Task instructions:
Omit the pictures, then reproduce every remaining record exactly.

Records for this task:
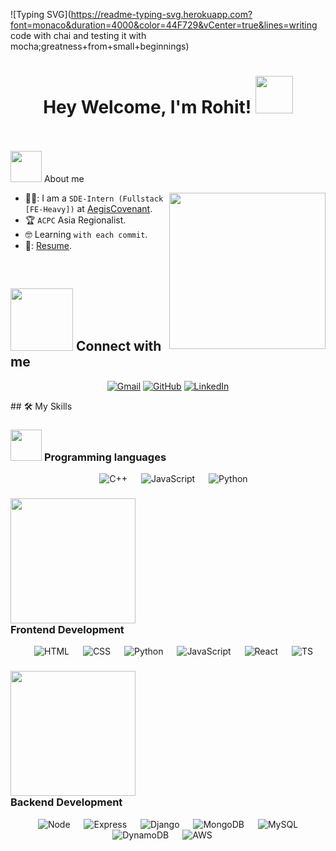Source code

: ![Typing SVG](https://readme-typing-svg.herokuapp.com?font=monaco&duration=4000&color=44F729&vCenter=true&lines=writing code with chai and testing it with mocha;greatness+from+small+beginnings)
<h1 align="center">Hey Welcome, I'm Rohit! <img src="https://media0.giphy.com/media/v1.Y2lkPTc5MGI3NjExbnF4dzBseWg3d3Y4ajF3eXJycmhuM3IzOTY4MHlxZWcyd3AwMGF6cyZlcD12MV9pbnRlcm5hbF9naWZfYnlfaWQmY3Q9Zw/HzPtbOKyBoBFsK4hyc/giphy.gif" width="60"></h1>
<br>
<br>
<picture><img src = "https://github.com/7oSkaaa/7oSkaaa/blob/main/Images/about_me.gif?raw=true" width = 50px></picture> About me

<picture> <img align="right" src="https://github.com/7oSkaaa/7oSkaaa/blob/main/Images/Right_Side.gif?raw=true" width = 250px></picture>

- 👨‍💼: I am a `SDE-Intern (Fullstack [FE-Heavy])` at [AegisCovenant](https://aegiscovenant.com/).
- :trophy: `ACPC` Asia Regionalist.
- :nerd_face: Learning `with each commit`.
- 📂: [Resume](https://flowcv.com/resume/hra5q2aq5g).
<br>

## <picture> <img src="https://github.com/7oSkaaa/7oSkaaa/blob/main/Images/Connect-with-me.gif?raw=true" width="100px"> </picture> Connect with me
<p align="center">
	<a href="mailto:rohit.ojha22feb2002@gmail.com"><img img src="https://img.shields.io/badge/gmail-%23EA4335.svg?style=for-the-badge&logo=gmail&logoColor=white" alt="Gmail"/></a>
	<a href="https://github.com/rohit-ojha-10"><img src="https://img.shields.io/badge/github-%23181717.svg?style=for-the-badge&logo=github&logoColor=white" alt="GitHub"/></a>
	<a href="https://www.linkedin.com/in/rohit-ojha-992998203/"><img src="https://img.shields.io/badge/linkedin-%230A66C2.svg?style=for-the-badge&logo=linkedin&logoColor=white" alt="LinkedIn"/></a>
</p>
## 🛠️ My Skills

### <picture> <img src = "https://github.com/7oSkaaa/7oSkaaa/blob/main/Images/Programming_Languages.gif?raw=true" width = 50px>  </picture> Programming languages

<p align="center"> 
  &emsp; 
    <img alt="C++" src="https://img.shields.io/badge/C++%20-%2300599C.svg?style=for-the-badge&logo=c%2B%2B&logoColor=white">
  &emsp;
     <img alt="JavaScript" src="https://img.shields.io/badge/JavaScript%20-%23F7DF1E.svg?style=for-the-badge&logo=javascript&logoColor=black">
  &emsp;
    <img alt="Python" src="https://img.shields.io/badge/Python%20-%2314354C.svg?style=for-the-badge&logo=python3&logoColor=white">
</p>

### <picture> <img src = "https://media2.giphy.com/media/v1.Y2lkPTc5MGI3NjExbDM0ZTh5ODhoNTQ1ajE2eGVhYnF6MWtic2Q0cnUzZmJweHVxNzVleiZlcD12MV9pbnRlcm5hbF9naWZfYnlfaWQmY3Q9Zw/luOncmGGhXtMh3gVQB/giphy.gif" width = "200px">  </picture> <br> Frontend Development
<p align="center"> 
  &emsp; 
   <img alt="HTML" src="https://img.shields.io/badge/HTML5%20-%23E34F26.svg?style=for-the-badge&logo=html5&logoColor=white">
  &emsp;
    <img alt="CSS" src="https://img.shields.io/badge/CSS%20-%231572B6.svg?style=for-the-badge&logo=css3&logoColor=white">
  &emsp;
    <img alt="Python" src="https://img.shields.io/badge/react-%2361DAFB.svg?style=for-the-badge&logo=React&logoColor=black">
  &emsp;
     <img alt="JavaScript" src="https://img.shields.io/badge/JavaScript%20-%23F7DF1E.svg?style=for-the-badge&logo=javascript&logoColor=black">
   &emsp;
      <img alt="React" src="https://img.shields.io/badge/react%20-%23F7DF1E.svg?style=for-the-badge&logo=React&logoColor=black">
    &emsp;
       <img alt="TS" src="https://upload.wikimedia.org/wikipedia/commons/thumb/4/4c/Typescript_logo_2020.svg/30px-Typescript_logo_2020.svg.png?20221110153201">
</p>

### <picture> <img src = "https://media0.giphy.com/media/v1.Y2lkPTc5MGI3NjExcWVnZ2dwaGE3Zm9wZThrMzFzeDBkMDFnMGE2bjFyajR3ODNxcDh0NyZlcD12MV9naWZzX3NlYXJjaCZjdD1n/Qn74oPyaKYBpVWdA7t/200.webp" width = "200px">  </picture> <br> Backend Development
<p align="center"> 
  &emsp; 
   <img alt="Node" src="https://img.shields.io/badge/nodejs%20-%231572B6.svg?style=for-the-badge&logo=Node.js&logoColor=green">
  &emsp;
    <img alt="Express" src="https://img.shields.io/badge/Express%20-%231572B6.svg?style=for-the-badge&logo=Express&logoColor=white">
  &emsp;
    <img alt="Django" src="https://img.shields.io/badge/django-%2361DAFB.svg?style=for-the-badge&logo=Django&logoColor=white">
  &emsp;
    <img alt="MongoDB" src="https://img.shields.io/badge/mongodb-%2361DAFB.svg?style=for-the-badge&logo=mongodb&logoColor=green">
  &emsp;
    <img alt="MySQL" src="https://img.shields.io/badge/mysql-%2361DAFB.svg?style=for-the-badge&logo=MySQL&logoColor=black">
  &emsp;
        <img alt="DynamoDB" src="https://img.shields.io/badge/amazon-dynamodb-%2361DAFB.svg?style=for-the-badge&logo=DynamoDB&logoColor=yellow">
  &emsp;
        <img alt="AWS" src="https://upload.wikimedia.org/wikipedia/commons/thumb/9/93/Amazon_Web_Services_Logo.svg/30px-Amazon_Web_Services_Logo.svg.png">
  &emsp;

</p>

</br></br>
	
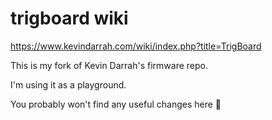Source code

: # trigboard wiki
https://www.kevindarrah.com/wiki/index.php?title=TrigBoard

This is my fork of Kevin Darrah's firmware repo.

I'm using it as a playground. 

You probably won't find any useful changes here :shrug:
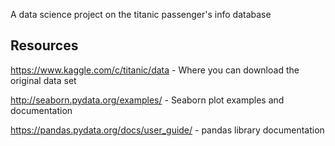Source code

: A data science project on the titanic passenger's info database

## Resources
https://www.kaggle.com/c/titanic/data - Where you can download the original data set
    
http://seaborn.pydata.org/examples/ - Seaborn plot examples and documentation

https://pandas.pydata.org/docs/user_guide/ - pandas library documentation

The answer:
Source code

: ![Typing SVG](https://readme-typing-svg.herokuapp.com?font=monaco&duration=4000&color=44F729&vCenter=true&lines=writing code with chai and testing it with mocha;greatness+from+small+beginnings)
<h1 align="center">Hey Welcome, I'm Rohit! <img src="https://media0.giphy.com/media/v1.Y2lkPTc5MGI3NjExbnF4dzBseWg3d3Y4ajF3eXJycmhuM3IzOTY4MHlxZWcyd3AwMGF6cyZlcD12MV9pbnRlcm5hbF9naWZfYnlfaWQmY3Q9Zw/HzPtbOKyBoBFsK4hyc/giphy.gif" width="60"></h1>
<br>
<br>
<picture><img src = "https://github.com/7oSkaaa/7oSkaaa/blob/main/Images/about_me.gif?raw=true" width = 50px></picture> About me

<picture> <img align="right" src="https://github.com/7oSkaaa/7oSkaaa/blob/main/Images/Right_Side.gif?raw=true" width = 250px></picture>

- 👨‍💼: I am a `SDE-Intern (Fullstack [FE-Heavy])` at [AegisCovenant](https://aegiscovenant.com/).
- :trophy: `ACPC` Asia Regionalist.
- :nerd_face: Learning `with each commit`.
- 📂: [Resume](https://flowcv.com/resume/hra5q2aq5g).
<br>

## <picture> <img src="https://github.com/7oSkaaa/7oSkaaa/blob/main/Images/Connect-with-me.gif?raw=true" width="100px"> </picture> Connect with me
<p align="center">
	<a href="mailto:rohit.ojha22feb2002@gmail.com"><img img src="https://img.shields.io/badge/gmail-%23EA4335.svg?style=for-the-badge&logo=gmail&logoColor=white" alt="Gmail"/></a>
	<a href="https://github.com/rohit-ojha-10"><img src="https://img.shields.io/badge/github-%23181717.svg?style=for-the-badge&logo=github&logoColor=white" alt="GitHub"/></a>
	<a href="https://www.linkedin.com/in/rohit-ojha-992998203/"><img src="https://img.shields.io/badge/linkedin-%230A66C2.svg?style=for-the-badge&logo=linkedin&logoColor=white" alt="LinkedIn"/></a>
</p>
## 🛠️ My Skills

### <picture> <img src = "https://github.com/7oSkaaa/7oSkaaa/blob/main/Images/Programming_Languages.gif?raw=true" width = 50px>  </picture> Programming languages

<p align="center"> 
  &emsp; 
    <img alt="C++" src="https://img.shields.io/badge/C++%20-%2300599C.svg?style=for-the-badge&logo=c%2B%2B&logoColor=white">
  &emsp;
     <img alt="JavaScript" src="https://img.shields.io/badge/JavaScript%20-%23F7DF1E.svg?style=for-the-badge&logo=javascript&logoColor=black">
  &emsp;
    <img alt="Python" src="https://img.shields.io/badge/Python%20-%2314354C.svg?style=for-the-badge&logo=python3&logoColor=white">
</p>

### <picture> <img src = "https://media2.giphy.com/media/v1.Y2lkPTc5MGI3NjExbDM0ZTh5ODhoNTQ1ajE2eGVhYnF6MWtic2Q0cnUzZmJweHVxNzVleiZlcD12MV9pbnRlcm5hbF9naWZfYnlfaWQmY3Q9Zw/luOncmGGhXtMh3gVQB/giphy.gif" width = "200px">  </picture> <br> Frontend Development
<p align="center"> 
  &emsp; 
   <img alt="HTML" src="https://img.shields.io/badge/HTML5%20-%23E34F26.svg?style=for-the-badge&logo=html5&logoColor=white">
  &emsp;
    <img alt="CSS" src="https://img.shields.io/badge/CSS%20-%231572B6.svg?style=for-the-badge&logo=css3&logoColor=white">
  &emsp;
    <img alt="Python" src="https://img.shields.io/badge/react-%2361DAFB.svg?style=for-the-badge&logo=React&logoColor=black">
  &emsp;
     <img alt="JavaScript" src="https://img.shields.io/badge/JavaScript%20-%23F7DF1E.svg?style=for-the-badge&logo=javascript&logoColor=black">
   &emsp;
      <img alt="React" src="https://img.shields.io/badge/react%20-%23F7DF1E.svg?style=for-the-badge&logo=React&logoColor=black">
    &emsp;
       <img alt="TS" src="https://upload.wikimedia.org/wikipedia/commons/thumb/4/4c/Typescript_logo_2020.svg/30px-Typescript_logo_2020.svg.png?20221110153201">
</p>

### <picture> <img src = "https://media0.giphy.com/media/v1.Y2lkPTc5MGI3NjExcWVnZ2dwaGE3Zm9wZThrMzFzeDBkMDFnMGE2bjFyajR3ODNxcDh0NyZlcD12MV9naWZzX3NlYXJjaCZjdD1n/Qn74oPyaKYBpVWdA7t/200.webp" width = "200px">  </picture> <br> Backend Development
<p align="center"> 
  &emsp; 
   <img alt="Node" src="https://img.shields.io/badge/nodejs%20-%231572B6.svg?style=for-the-badge&logo=Node.js&logoColor=green">
  &emsp;
    <img alt="Express" src="https://img.shields.io/badge/Express%20-%231572B6.svg?style=for-the-badge&logo=Express&logoColor=white">
  &emsp;
    <img alt="Django" src="https://img.shields.io/badge/django-%2361DAFB.svg?style=for-the-badge&logo=Django&logoColor=white">
  &emsp;
    <img alt="MongoDB" src="https://img.shields.io/badge/mongodb-%2361DAFB.svg?style=for-the-badge&logo=mongodb&logoColor=green">
  &emsp;
    <img alt="MySQL" src="https://img.shields.io/badge/mysql-%2361DAFB.svg?style=for-the-badge&logo=MySQL&logoColor=black">
  &emsp;
        <img alt="DynamoDB" src="https://img.shields.io/badge/amazon-dynamodb-%2361DAFB.svg?style=for-the-badge&logo=DynamoDB&logoColor=yellow">
  &emsp;
        <img alt="AWS" src="https://upload.wikimedia.org/wikipedia/commons/thumb/9/93/Amazon_Web_Services_Logo.svg/30px-Amazon_Web_Services_Logo.svg.png">
  &emsp;

</p>

</br></br>
	
Source code

: # trigboard wiki
https://www.kevindarrah.com/wiki/index.php?title=TrigBoard

This is my fork of Kevin Darrah's firmware repo.

I'm using it as a playground. 

You probably won't find any useful changes here :shrug:
Source code

: A data science project on the titanic passenger's info database

## Resources
https://www.kaggle.com/c/titanic/data - Where you can download the original data set
    
http://seaborn.pydata.org/examples/ - Seaborn plot examples and documentation

https://pandas.pydata.org/docs/user_guide/ - pandas library documentation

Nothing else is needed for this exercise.